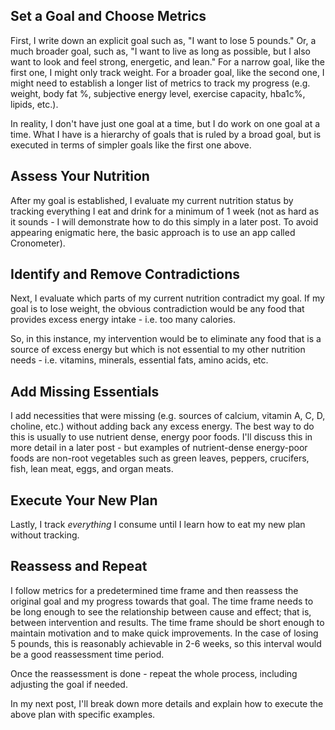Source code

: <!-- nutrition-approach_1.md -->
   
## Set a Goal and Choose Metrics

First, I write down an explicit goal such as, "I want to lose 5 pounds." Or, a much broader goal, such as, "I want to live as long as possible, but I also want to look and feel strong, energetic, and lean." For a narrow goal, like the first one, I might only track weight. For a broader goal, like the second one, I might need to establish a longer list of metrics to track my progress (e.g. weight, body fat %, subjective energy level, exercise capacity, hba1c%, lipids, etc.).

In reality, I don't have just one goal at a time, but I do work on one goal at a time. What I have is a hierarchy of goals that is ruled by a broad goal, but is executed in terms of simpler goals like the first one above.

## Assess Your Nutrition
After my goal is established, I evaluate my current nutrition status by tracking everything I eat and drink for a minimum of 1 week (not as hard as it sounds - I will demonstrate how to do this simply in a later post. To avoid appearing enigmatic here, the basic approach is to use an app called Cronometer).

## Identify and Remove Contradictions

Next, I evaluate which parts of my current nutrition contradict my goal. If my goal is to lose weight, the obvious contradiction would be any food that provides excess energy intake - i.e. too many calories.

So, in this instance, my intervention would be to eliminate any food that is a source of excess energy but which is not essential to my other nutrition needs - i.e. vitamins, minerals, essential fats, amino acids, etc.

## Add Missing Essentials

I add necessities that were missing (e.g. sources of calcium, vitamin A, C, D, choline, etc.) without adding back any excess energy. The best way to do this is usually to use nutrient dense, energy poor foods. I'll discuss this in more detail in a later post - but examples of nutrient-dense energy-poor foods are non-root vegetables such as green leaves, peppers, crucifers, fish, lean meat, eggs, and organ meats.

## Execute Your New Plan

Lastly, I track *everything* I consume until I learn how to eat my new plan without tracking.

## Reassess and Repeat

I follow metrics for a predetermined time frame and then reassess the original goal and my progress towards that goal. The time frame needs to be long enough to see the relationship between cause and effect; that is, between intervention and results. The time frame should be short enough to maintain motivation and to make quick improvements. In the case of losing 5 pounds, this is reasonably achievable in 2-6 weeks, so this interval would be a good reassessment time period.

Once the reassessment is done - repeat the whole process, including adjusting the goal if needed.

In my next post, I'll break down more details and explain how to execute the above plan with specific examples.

#####

Assigned task: What you return must match the material above exactly, apart from its pictures.

The answer:
Source code

: <!-- nutrition-approach_1.md -->
   
## Set a Goal and Choose Metrics

First, I write down an explicit goal such as, "I want to lose 5 pounds." Or, a much broader goal, such as, "I want to live as long as possible, but I also want to look and feel strong, energetic, and lean." For a narrow goal, like the first one, I might only track weight. For a broader goal, like the second one, I might need to establish a longer list of metrics to track my progress (e.g. weight, body fat %, subjective energy level, exercise capacity, hba1c%, lipids, etc.).

In reality, I don't have just one goal at a time, but I do work on one goal at a time. What I have is a hierarchy of goals that is ruled by a broad goal, but is executed in terms of simpler goals like the first one above.

## Assess Your Nutrition
After my goal is established, I evaluate my current nutrition status by tracking everything I eat and drink for a minimum of 1 week (not as hard as it sounds - I will demonstrate how to do this simply in a later post. To avoid appearing enigmatic here, the basic approach is to use an app called Cronometer).

## Identify and Remove Contradictions

Next, I evaluate which parts of my current nutrition contradict my goal. If my goal is to lose weight, the obvious contradiction would be any food that provides excess energy intake - i.e. too many calories.

So, in this instance, my intervention would be to eliminate any food that is a source of excess energy but which is not essential to my other nutrition needs - i.e. vitamins, minerals, essential fats, amino acids, etc.

## Add Missing Essentials

I add necessities that were missing (e.g. sources of calcium, vitamin A, C, D, choline, etc.) without adding back any excess energy. The best way to do this is usually to use nutrient dense, energy poor foods. I'll discuss this in more detail in a later post - but examples of nutrient-dense energy-poor foods are non-root vegetables such as green leaves, peppers, crucifers, fish, lean meat, eggs, and organ meats.

## Execute Your New Plan

Lastly, I track *everything* I consume until I learn how to eat my new plan without tracking.

## Reassess and Repeat

I follow metrics for a predetermined time frame and then reassess the original goal and my progress towards that goal. The time frame needs to be long enough to see the relationship between cause and effect; that is, between intervention and results. The time frame should be short enough to maintain motivation and to make quick improvements. In the case of losing 5 pounds, this is reasonably achievable in 2-6 weeks, so this interval would be a good reassessment time period.

Once the reassessment is done - repeat the whole process, including adjusting the goal if needed.

In my next post, I'll break down more details and explain how to execute the above plan with specific examples.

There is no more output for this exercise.